Emergency Support Services (ESS) is a provincial emergency response volunteer program designed to meet the basic needs of British Columbians impacted by disasters with the intention to provide short-term support in a compassionate manner. You are invited to join us to learn more about the growing ESS community and the many new ESS Teams forming in First Nations and Local Governments across BC. Gain a holistic understanding of efforts that go into starting an ESS Program in a 2020-2021 context; from building, planning, training, and sustaining a local ESS team with the capacity to host and deliver this important safety-net service that is both compliant with Provincial policies while also adaptive to the diverse needs of people, places and spaces vulnerable to risk and disaster.
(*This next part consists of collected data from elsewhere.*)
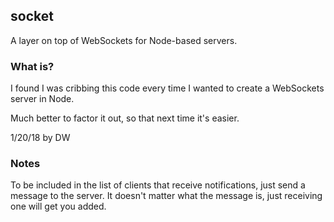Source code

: ## socket

A layer on top of WebSockets for Node-based servers. 

### What is?

I found I was cribbing this code every time I wanted to create a WebSockets server in Node.

Much better to factor it out, so that next time it's easier.

1/20/18 by DW

### Notes

To be included in the list of clients that receive notifications, just send a message to the server. It doesn't matter what the message is, just receiving one will get you added.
Cari McIntyre joined Emergency Management BC as the Emergency Support Services Volunteer Deployment Coordinator in 2019, bringing with her international field research experience documenting locally driven human-rights based disaster recovery initiatives developed in remote communities, completed in connection with her undergraduate degree in Anthropology from Vancouver Island University. These experiences led Cari to focus her current master’s thesis research on the linkages between participatory engagement, the social determinants of health, and disaster resilience. Working as the acting ESS Training Officer since April 2020, Cari is grateful to be in a position to both support, and to learn from, ESS leadership across the Province as they skillfully adjusted to a Covid-19 environment whilst adapting their business processes to include in-house training solutions for the new Evacuee Registration & Assistance (ERA) tool. A lifelong learner and volunteer, Cari is committed to modelling shared leadership and to honing her facilitation skills through the application of visual and collaborative practices. When not at work, she can be found in the forest with her dog or pulling weeds and planting seeds in the veggie garden with the family.
Corey Anderson began his emergency management career with the BC Wildfire Service in 1991. Thirteen fire seasons later he jumped into the aviation industry where he worked his way up to general manager of an aircraft engine overhaul facility. Joining Emergency Management BC at the beginning of 2017, Corey worked in the Emergency Coordination Centre, a stint as a Provincial Duty Manager and in EMBC’s Disaster Planning department before moving over to VIR to become a Regional Manager in late 2019. Corey enjoys road trips with his wife in their Westy, surfing, all forms of cycling and most disciplines of motorsports. Has cats.